Dataset entries:

----------------

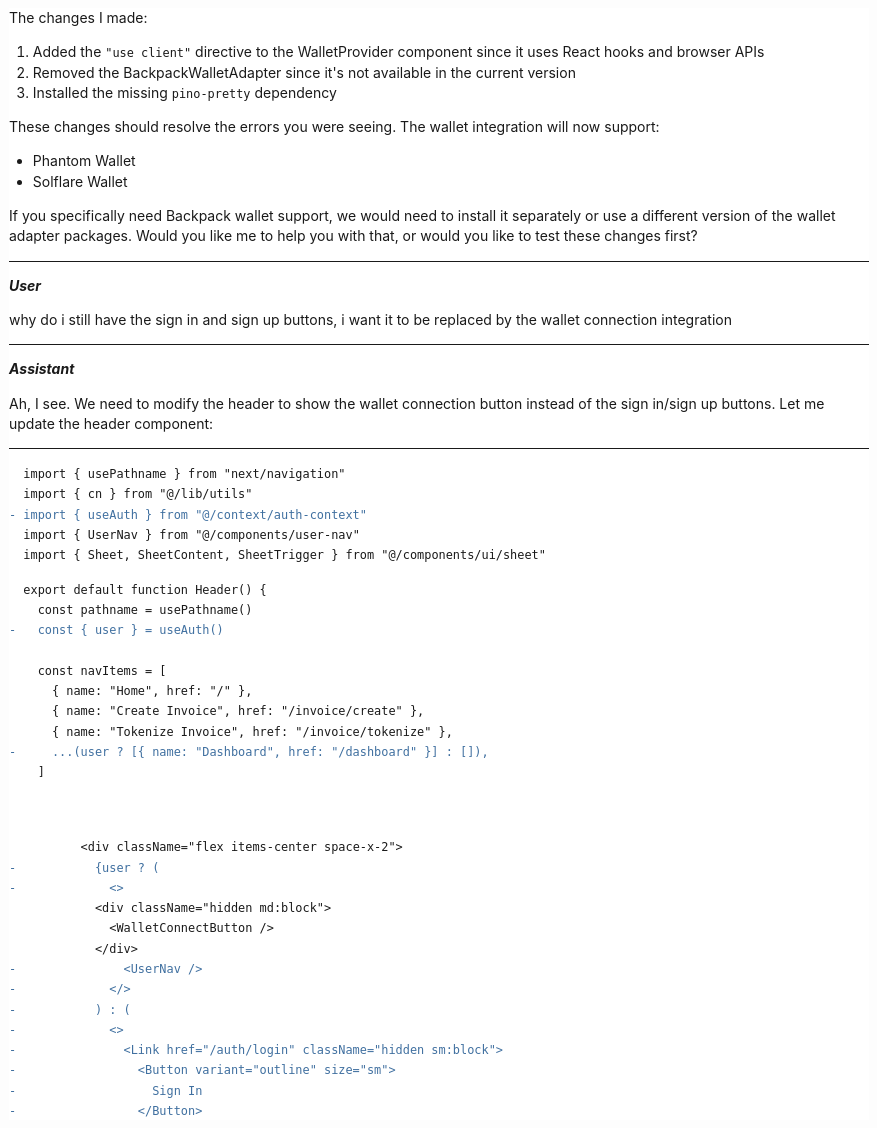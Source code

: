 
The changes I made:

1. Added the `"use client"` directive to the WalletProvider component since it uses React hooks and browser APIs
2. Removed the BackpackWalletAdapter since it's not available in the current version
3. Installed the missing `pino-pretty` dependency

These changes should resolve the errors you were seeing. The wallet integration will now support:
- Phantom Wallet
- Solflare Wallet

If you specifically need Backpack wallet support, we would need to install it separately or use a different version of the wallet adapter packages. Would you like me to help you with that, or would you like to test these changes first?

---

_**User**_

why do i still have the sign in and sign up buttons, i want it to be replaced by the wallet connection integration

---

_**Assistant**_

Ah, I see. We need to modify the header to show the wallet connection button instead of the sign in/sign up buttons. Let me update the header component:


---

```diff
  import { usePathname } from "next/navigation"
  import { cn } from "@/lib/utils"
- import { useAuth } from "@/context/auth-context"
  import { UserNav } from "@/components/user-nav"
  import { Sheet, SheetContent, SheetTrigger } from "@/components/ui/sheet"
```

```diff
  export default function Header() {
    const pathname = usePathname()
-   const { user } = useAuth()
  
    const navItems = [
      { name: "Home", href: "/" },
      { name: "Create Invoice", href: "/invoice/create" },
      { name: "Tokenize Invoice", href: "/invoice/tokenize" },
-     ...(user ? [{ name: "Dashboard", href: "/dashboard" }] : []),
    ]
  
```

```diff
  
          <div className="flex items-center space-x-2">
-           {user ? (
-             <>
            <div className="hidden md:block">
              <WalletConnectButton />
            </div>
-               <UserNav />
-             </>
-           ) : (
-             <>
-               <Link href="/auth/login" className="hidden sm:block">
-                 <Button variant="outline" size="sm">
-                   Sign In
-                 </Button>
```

----------------

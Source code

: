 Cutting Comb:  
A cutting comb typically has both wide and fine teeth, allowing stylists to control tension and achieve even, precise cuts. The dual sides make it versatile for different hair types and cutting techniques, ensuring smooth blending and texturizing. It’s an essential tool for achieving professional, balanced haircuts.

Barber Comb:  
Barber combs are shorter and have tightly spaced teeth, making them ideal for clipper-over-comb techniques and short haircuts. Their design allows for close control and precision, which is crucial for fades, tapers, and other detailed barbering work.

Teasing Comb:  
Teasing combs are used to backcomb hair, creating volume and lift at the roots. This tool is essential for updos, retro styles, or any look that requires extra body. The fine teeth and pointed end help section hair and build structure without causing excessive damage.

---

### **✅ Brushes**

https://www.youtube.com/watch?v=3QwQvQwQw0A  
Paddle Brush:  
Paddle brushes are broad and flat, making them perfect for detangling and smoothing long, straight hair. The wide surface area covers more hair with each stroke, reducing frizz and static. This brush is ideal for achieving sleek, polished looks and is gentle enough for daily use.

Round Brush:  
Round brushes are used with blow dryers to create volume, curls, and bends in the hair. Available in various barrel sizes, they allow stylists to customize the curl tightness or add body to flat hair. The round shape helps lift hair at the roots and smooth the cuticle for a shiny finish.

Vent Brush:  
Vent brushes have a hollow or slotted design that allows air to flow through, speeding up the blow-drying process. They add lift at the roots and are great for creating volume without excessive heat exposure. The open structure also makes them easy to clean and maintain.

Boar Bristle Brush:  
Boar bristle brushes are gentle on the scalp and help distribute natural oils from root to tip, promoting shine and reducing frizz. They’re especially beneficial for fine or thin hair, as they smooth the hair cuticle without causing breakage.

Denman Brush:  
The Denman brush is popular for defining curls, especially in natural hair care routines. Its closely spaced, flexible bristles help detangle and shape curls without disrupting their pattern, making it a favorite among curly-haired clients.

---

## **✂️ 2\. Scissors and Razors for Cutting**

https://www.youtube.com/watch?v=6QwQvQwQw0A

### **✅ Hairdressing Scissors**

----------------

#### [Try it]
Filter the entries above down to the lines containing the word "watch".

#### [Response box]
https://www.youtube.com/watch?v=3QwQvQwQw0A  
https://www.youtube.com/watch?v=6QwQvQwQw0A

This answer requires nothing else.